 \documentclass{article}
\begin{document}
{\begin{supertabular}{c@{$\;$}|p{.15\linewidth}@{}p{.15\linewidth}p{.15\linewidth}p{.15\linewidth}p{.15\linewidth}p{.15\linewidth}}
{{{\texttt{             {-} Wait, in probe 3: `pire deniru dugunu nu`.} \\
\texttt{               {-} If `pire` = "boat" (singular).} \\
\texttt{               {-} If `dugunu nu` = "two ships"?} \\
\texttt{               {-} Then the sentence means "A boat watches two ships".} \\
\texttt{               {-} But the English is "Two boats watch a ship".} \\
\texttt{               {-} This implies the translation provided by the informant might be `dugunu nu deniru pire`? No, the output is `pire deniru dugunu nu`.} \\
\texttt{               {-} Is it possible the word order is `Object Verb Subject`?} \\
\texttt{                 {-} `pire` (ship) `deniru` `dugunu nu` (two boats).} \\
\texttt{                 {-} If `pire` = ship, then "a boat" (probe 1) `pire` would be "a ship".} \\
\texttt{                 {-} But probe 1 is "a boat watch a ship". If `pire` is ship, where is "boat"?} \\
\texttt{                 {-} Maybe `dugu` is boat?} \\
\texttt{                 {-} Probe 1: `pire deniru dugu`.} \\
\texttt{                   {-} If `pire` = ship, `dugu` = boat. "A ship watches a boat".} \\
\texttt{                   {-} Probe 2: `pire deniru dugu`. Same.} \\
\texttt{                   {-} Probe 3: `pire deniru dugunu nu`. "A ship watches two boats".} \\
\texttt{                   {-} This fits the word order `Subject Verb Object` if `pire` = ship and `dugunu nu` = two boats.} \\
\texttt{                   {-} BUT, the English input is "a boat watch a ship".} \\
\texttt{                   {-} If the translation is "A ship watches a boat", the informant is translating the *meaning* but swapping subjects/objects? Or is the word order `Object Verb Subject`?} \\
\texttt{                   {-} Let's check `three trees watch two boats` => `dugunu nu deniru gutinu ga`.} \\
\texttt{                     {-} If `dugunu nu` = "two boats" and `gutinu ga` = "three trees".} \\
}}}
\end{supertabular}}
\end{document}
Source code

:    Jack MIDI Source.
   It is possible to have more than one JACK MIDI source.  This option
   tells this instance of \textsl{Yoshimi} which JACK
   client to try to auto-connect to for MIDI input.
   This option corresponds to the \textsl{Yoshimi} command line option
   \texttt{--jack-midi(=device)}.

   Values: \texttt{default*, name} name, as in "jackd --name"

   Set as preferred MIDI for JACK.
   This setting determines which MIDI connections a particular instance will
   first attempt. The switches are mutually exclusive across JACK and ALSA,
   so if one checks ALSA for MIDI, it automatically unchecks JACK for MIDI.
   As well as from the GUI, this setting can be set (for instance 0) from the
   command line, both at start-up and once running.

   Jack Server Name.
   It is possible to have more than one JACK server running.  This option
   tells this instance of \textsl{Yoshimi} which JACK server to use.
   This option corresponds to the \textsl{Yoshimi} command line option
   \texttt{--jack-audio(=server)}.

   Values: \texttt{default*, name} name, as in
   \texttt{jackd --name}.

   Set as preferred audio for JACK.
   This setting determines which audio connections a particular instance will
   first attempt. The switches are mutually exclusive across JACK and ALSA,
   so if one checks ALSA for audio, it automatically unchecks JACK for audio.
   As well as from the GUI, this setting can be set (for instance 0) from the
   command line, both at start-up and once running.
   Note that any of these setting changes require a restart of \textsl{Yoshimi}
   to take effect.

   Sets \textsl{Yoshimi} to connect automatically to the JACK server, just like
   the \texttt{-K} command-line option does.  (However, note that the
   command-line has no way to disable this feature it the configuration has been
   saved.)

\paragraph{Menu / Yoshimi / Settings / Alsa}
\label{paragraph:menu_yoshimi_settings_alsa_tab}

WORK REQUIRED:
Repeat the lines from the first one in the records through the line containing "BUT, the English", exactly as written, and nothing else.

REPLY TO THE EXERCISE:
 \documentclass{article}
\begin{document}
{\begin{supertabular}{c@{$\;$}|p{.15\linewidth}@{}p{.15\linewidth}p{.15\linewidth}p{.15\linewidth}p{.15\linewidth}p{.15\linewidth}}
{{{\texttt{             {-} Wait, in probe 3: `pire deniru dugunu nu`.} \\
\texttt{               {-} If `pire` = "boat" (singular).} \\
\texttt{               {-} If `dugunu nu` = "two ships"?} \\
\texttt{               {-} Then the sentence means "A boat watches two ships".} \\
\texttt{               {-} But the English is "Two boats watch a ship".} \\
\texttt{               {-} This implies the translation provided by the informant might be `dugunu nu deniru pire`? No, the output is `pire deniru dugunu nu`.} \\
\texttt{               {-} Is it possible the word order is `Object Verb Subject`?} \\
\texttt{                 {-} `pire` (ship) `deniru` `dugunu nu` (two boats).} \\
\texttt{                 {-} If `pire` = ship, then "a boat" (probe 1) `pire` would be "a ship".} \\
\texttt{                 {-} But probe 1 is "a boat watch a ship". If `pire` is ship, where is "boat"?} \\
\texttt{                 {-} Maybe `dugu` is boat?} \\
\texttt{                 {-} Probe 1: `pire deniru dugu`.} \\
\texttt{                   {-} If `pire` = ship, `dugu` = boat. "A ship watches a boat".} \\
\texttt{                   {-} Probe 2: `pire deniru dugu`. Same.} \\
\texttt{                   {-} Probe 3: `pire deniru dugunu nu`. "A ship watches two boats".} \\
\texttt{                   {-} This fits the word order `Subject Verb Object` if `pire` = ship and `dugunu nu` = two boats.} \\
\texttt{                   {-} BUT, the English input is "a boat watch a ship".} \\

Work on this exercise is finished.